The response must reproduce exactly every line of the material below holding the word "Pull".
⁂
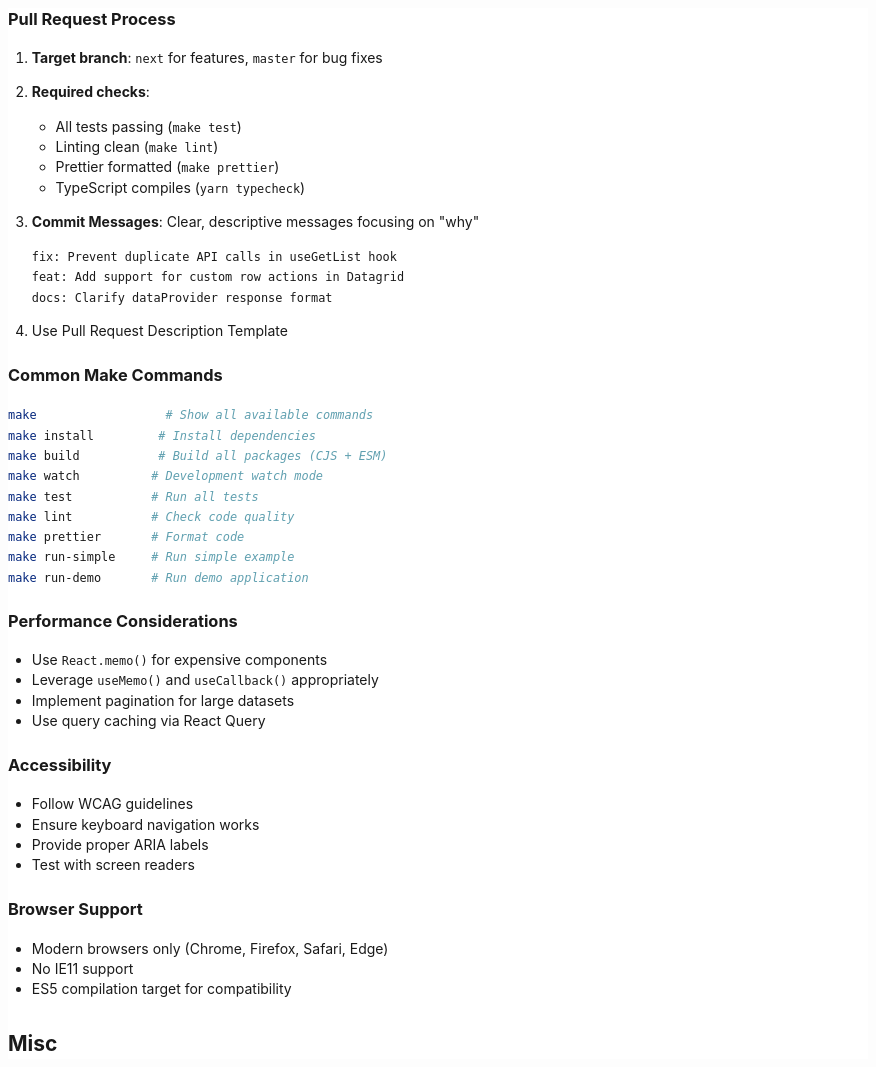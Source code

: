 ### Pull Request Process

1. **Target branch**: `next` for features, `master` for bug fixes
2. **Required checks**:
   - All tests passing (`make test`)
   - Linting clean (`make lint`)
   - Prettier formatted (`make prettier`)
   - TypeScript compiles (`yarn typecheck`)

3. **Commit Messages**: Clear, descriptive messages focusing on "why"
   ```
   fix: Prevent duplicate API calls in useGetList hook
   feat: Add support for custom row actions in Datagrid
   docs: Clarify dataProvider response format
   ```
4. Use Pull Request Description Template

### Common Make Commands
```bash
make                  # Show all available commands
make install         # Install dependencies
make build           # Build all packages (CJS + ESM)
make watch          # Development watch mode
make test           # Run all tests
make lint           # Check code quality
make prettier       # Format code
make run-simple     # Run simple example
make run-demo       # Run demo application
```

### Performance Considerations

- Use `React.memo()` for expensive components
- Leverage `useMemo()` and `useCallback()` appropriately
- Implement pagination for large datasets
- Use query caching via React Query

### Accessibility

- Follow WCAG guidelines
- Ensure keyboard navigation works
- Provide proper ARIA labels
- Test with screen readers

### Browser Support

- Modern browsers only (Chrome, Firefox, Safari, Edge)
- No IE11 support
- ES5 compilation target for compatibility

## Misc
⁂
RESULT OF THE TASK
: ### Pull Request Process
4. Use Pull Request Description Template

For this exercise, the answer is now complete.